▸ Exercise aim:
For the records below, count the lines containing the word "then" and reply with the number alone.

▸ Material for this task:
*** Begin section ***
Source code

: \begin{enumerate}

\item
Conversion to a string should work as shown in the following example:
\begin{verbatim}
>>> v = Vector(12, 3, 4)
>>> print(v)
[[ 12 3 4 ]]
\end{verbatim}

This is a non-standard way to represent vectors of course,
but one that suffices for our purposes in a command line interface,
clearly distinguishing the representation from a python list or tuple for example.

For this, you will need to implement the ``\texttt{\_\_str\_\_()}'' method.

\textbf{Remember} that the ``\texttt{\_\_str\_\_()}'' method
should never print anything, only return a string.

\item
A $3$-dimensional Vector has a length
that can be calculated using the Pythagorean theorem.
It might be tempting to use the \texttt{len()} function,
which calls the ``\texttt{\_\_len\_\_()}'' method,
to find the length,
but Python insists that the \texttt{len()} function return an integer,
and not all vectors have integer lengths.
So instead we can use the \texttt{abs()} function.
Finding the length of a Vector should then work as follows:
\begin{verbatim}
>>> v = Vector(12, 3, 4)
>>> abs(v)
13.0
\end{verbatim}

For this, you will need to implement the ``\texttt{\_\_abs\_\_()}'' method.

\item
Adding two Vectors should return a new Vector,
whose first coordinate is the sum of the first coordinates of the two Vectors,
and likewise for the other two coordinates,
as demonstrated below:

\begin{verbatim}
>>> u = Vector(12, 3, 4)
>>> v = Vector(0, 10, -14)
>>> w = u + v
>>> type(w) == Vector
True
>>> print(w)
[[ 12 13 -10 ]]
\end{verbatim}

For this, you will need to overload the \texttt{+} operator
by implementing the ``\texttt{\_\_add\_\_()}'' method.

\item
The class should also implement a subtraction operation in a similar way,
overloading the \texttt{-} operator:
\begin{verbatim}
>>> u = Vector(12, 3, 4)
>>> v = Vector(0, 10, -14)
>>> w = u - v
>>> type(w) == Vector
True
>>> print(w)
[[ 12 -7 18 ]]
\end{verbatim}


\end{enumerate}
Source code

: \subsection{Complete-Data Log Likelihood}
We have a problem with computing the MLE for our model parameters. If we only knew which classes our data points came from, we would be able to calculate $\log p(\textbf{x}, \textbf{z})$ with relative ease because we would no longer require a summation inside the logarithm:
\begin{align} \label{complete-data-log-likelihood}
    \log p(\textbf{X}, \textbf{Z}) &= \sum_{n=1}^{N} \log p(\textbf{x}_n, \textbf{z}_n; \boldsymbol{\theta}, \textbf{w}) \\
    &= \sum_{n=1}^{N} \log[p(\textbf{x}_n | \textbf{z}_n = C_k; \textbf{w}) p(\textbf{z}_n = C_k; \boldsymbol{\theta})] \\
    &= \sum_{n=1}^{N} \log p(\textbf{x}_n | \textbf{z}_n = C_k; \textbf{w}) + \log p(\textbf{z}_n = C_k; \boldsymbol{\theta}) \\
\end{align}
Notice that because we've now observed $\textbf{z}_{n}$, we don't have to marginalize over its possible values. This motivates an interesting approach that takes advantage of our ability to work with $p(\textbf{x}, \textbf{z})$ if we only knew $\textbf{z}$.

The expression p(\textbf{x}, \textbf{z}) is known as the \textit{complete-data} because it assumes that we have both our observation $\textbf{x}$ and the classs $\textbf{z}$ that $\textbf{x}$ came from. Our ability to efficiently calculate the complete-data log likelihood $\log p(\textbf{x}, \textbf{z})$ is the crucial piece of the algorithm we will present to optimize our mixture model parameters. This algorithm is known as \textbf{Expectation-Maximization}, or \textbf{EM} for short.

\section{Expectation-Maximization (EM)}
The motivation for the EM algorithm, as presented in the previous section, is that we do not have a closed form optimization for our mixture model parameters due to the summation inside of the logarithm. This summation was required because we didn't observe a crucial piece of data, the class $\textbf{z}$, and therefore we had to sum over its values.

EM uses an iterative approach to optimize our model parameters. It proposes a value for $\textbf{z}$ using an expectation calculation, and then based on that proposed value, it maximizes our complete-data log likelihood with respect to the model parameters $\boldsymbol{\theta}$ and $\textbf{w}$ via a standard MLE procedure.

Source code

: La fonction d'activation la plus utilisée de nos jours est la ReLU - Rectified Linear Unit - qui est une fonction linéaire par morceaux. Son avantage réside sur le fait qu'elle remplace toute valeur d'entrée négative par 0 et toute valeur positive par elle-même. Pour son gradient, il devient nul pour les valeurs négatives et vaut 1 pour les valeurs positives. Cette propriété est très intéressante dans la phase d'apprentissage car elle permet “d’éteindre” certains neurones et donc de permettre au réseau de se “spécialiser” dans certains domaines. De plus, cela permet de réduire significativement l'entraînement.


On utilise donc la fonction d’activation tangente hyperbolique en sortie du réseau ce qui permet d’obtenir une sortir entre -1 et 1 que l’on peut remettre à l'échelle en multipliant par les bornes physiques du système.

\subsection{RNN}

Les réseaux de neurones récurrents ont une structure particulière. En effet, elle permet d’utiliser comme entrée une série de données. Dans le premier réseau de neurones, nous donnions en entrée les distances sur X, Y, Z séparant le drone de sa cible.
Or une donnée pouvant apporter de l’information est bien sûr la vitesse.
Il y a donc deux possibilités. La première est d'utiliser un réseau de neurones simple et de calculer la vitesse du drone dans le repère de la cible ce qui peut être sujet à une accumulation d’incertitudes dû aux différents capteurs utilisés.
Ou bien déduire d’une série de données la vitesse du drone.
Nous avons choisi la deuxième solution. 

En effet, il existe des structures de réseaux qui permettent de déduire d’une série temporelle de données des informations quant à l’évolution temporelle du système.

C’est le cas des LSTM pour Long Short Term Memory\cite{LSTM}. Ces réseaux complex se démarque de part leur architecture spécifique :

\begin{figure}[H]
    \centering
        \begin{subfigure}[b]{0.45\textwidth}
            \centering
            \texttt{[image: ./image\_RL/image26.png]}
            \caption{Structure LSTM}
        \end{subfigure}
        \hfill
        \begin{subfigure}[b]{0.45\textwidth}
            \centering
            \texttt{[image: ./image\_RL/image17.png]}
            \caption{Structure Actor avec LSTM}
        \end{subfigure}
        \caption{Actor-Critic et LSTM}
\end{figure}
*** End section ***
▸ Task result:
2